• Problem to work on:
Look through the entries below. Report each line that has the word "prior" in it.

• Working data:
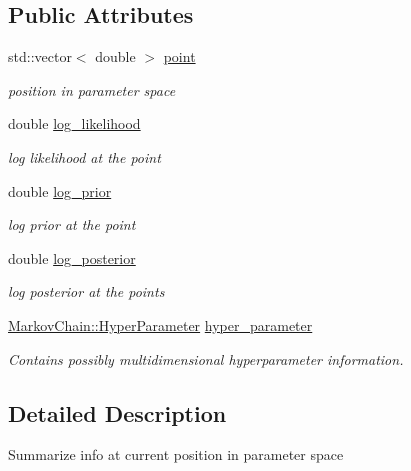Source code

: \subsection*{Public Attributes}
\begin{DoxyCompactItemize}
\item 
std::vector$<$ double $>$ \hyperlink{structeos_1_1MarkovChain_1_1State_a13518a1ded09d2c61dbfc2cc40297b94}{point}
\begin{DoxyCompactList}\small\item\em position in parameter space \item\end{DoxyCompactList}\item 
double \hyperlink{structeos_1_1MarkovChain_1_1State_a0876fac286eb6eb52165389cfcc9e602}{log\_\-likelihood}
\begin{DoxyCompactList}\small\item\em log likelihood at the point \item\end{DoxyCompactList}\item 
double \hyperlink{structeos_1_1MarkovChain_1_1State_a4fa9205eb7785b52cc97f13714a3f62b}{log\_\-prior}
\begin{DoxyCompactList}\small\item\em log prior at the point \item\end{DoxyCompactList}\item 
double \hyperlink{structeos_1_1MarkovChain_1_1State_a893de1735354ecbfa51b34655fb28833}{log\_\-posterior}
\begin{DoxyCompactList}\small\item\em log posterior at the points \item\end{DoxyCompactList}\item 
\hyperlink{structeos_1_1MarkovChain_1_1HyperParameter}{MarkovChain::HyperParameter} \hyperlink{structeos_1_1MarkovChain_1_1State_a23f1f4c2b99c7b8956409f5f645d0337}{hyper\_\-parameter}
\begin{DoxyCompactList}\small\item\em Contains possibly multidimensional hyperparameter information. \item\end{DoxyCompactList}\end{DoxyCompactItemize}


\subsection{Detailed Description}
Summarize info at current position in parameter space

--

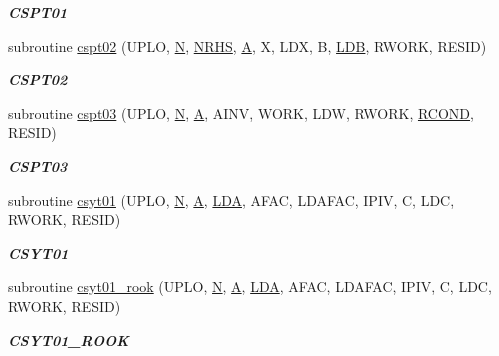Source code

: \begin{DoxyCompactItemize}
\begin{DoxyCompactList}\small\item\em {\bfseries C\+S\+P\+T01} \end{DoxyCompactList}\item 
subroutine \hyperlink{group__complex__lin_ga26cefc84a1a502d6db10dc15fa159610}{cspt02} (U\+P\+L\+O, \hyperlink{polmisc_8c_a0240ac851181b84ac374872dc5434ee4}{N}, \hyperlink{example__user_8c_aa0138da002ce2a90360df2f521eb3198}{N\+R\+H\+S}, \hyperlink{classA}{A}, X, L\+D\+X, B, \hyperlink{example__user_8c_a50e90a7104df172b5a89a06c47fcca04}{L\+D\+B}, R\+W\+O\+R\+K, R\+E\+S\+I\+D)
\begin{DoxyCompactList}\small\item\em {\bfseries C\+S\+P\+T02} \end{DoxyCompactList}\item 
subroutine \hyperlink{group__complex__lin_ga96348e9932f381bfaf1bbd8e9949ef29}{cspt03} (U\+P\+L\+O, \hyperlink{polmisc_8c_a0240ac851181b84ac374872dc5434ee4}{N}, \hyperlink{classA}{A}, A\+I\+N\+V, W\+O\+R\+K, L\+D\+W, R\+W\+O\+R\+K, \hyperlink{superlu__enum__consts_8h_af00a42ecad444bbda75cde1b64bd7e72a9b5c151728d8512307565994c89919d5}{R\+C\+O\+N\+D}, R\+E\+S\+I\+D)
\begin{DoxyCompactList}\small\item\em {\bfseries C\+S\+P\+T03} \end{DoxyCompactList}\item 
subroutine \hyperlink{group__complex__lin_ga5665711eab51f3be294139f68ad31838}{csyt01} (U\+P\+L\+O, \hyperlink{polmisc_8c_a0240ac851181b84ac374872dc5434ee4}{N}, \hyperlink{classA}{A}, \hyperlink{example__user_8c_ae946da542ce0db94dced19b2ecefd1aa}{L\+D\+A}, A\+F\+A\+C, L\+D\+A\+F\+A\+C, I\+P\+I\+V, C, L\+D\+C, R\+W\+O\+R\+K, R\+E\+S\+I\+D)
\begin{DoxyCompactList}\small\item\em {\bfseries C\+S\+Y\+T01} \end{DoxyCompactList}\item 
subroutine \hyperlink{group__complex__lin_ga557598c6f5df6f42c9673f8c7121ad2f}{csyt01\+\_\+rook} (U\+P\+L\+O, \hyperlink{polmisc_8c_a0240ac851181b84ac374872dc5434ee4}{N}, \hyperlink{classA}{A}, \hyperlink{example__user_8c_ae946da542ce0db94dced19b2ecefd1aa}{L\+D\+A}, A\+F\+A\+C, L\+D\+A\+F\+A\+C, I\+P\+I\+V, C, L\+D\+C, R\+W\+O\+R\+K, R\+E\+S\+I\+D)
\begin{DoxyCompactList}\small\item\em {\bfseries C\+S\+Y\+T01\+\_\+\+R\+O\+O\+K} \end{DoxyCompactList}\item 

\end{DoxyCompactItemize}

• Solution below:
double \hyperlink{structeos_1_1MarkovChain_1_1State_a4fa9205eb7785b52cc97f13714a3f62b}{log\_\-prior}
\begin{DoxyCompactList}\small\item\em log prior at the point \item\end{DoxyCompactList}\item 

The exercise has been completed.